* ABOUT THIS TASK: For each line below that includes the word "中药学各论", make a copy.

* LISTED ENTRIES:

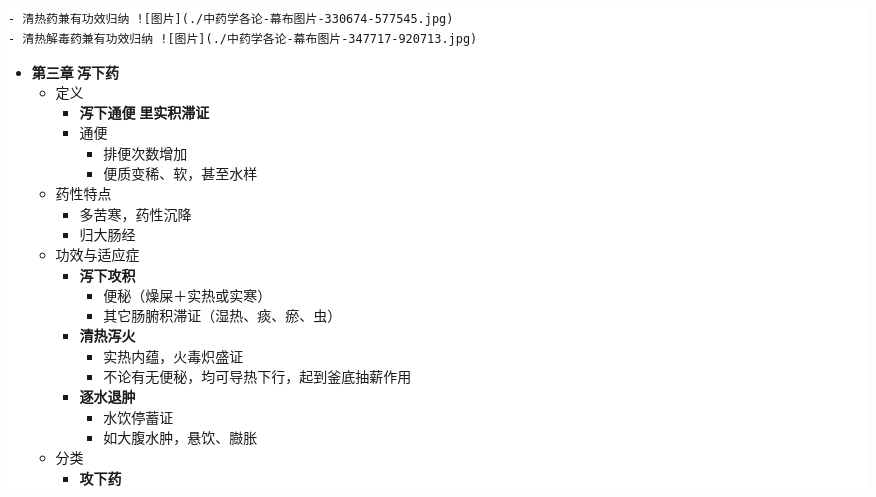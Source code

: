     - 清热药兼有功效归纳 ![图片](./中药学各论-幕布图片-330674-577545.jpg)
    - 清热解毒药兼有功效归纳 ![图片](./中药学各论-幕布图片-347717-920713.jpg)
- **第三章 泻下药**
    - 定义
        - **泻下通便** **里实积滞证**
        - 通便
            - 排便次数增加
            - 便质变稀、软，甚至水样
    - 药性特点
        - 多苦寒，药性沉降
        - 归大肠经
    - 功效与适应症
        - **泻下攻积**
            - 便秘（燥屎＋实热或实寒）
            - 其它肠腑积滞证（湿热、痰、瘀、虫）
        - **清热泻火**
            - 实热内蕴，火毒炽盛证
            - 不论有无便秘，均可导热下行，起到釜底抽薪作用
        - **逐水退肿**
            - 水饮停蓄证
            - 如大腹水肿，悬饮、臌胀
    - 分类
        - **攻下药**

* PROBLEM SOLUTION:
:     - 清热药兼有功效归纳 ![图片](./中药学各论-幕布图片-330674-577545.jpg)
    - 清热解毒药兼有功效归纳 ![图片](./中药学各论-幕布图片-347717-920713.jpg)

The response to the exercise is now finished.